The feature will allow users to obtain instantaneous text translations of ongoing speeches, lectures or monologues into any of eight languages, including English.
Currently, Translate allows conversions of only relatively short snippets of speech.
The only requirements are having only one speaker talking at a time in a quiet room (other voices or noises will diminish accuracy) and an Internet connection, necessary for interaction with Google’s cloud-based Tensor Processing Units.
The rollout begins today (March 18) and should be available to all users by the end of the week at Google’s Play Store.
In conversation mode, the app permits users to have a back-and-forth conversation with someone speaking a different language.
In addition to English, translations are available in French, German, Hindi, Portuguese, Russian, Spanish and Thai.
The app will also work with playbacks of prerecorded audio. But Google says direct digital translation from uploaded audio files is not yet available.
This week’s announcement is a reminder of just how far we have come since the earliest days of digital voice recognition. Bell Laboratories debuted its futuristic “Audrey” system in 1952 that recognized the spoken digits 0-9. A giant step was made a decade later when IBM displayed the “Shoebox” at the 1962 World’s Fair—it could recognize a whopping 16 words.
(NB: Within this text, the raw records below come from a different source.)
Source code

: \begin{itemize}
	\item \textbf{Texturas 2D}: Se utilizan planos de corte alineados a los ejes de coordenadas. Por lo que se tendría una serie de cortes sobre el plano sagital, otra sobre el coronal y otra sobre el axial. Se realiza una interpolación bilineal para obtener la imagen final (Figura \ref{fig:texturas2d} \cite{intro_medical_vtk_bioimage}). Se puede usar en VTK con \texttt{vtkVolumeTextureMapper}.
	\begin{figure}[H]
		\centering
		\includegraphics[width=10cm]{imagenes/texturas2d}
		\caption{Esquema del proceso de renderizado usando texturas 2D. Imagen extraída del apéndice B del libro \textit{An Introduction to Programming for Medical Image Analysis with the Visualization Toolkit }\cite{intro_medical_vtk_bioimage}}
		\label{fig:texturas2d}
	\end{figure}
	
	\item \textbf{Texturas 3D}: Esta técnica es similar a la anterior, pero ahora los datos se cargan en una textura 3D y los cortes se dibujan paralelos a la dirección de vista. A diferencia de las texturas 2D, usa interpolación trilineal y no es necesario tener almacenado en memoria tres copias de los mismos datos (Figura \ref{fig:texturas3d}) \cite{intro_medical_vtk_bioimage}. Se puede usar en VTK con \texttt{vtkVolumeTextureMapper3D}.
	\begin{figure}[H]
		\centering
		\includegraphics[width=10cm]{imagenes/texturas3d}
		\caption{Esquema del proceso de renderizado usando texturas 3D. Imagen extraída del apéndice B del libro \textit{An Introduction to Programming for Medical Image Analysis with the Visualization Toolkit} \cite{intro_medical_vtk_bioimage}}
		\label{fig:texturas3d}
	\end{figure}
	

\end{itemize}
For five years in the 1970s, voice recognition got a huge boost from America’s military. The Department of Defense underwrote massive research projects into speech recognition, including Carnegie-Mellon’s “Harpy” Speech Understanding Research (SUR) initiative, which built a recognition vocabulary of more than 1,011 words. That program notably introduced the concept of pronunciation patterns and probability for the first time, greatly enhancing the ability to recognize distinct modes of speech.
The 1980s brought ever greater advances in word detection, with researchers applying probability theory to unknown sounds. Tech giant IBM’s program expanded recognition to 5,000 words. But the decade may be best remembered for the introduction of the world’s first talking doll, “Julie,” that understood speech. An ad campaign stated: “Finally, the doll that understands you.”
Dragon brought voice recognition to the masses in the 1990s, with its first largely accurate though still buggy consumer product priced at “only” $9,000. By the end of the decade, the vastly improved Dragon NaturallySpeaking program, which for the first time did not require pauses between each spoken word, was available to consumers for about $700.
Today we have Siri and Alexa and other free and low-cost mobile apps that let us request driving directions, order food, buy household items and type out spoken text in emails and word processing documents, all of which have expanded speech recognition to points unimaginable not too many years ago.
With the latest advances available to millions of users with handheld devices, Harpy, Audrey, Julie would likely be left speechless.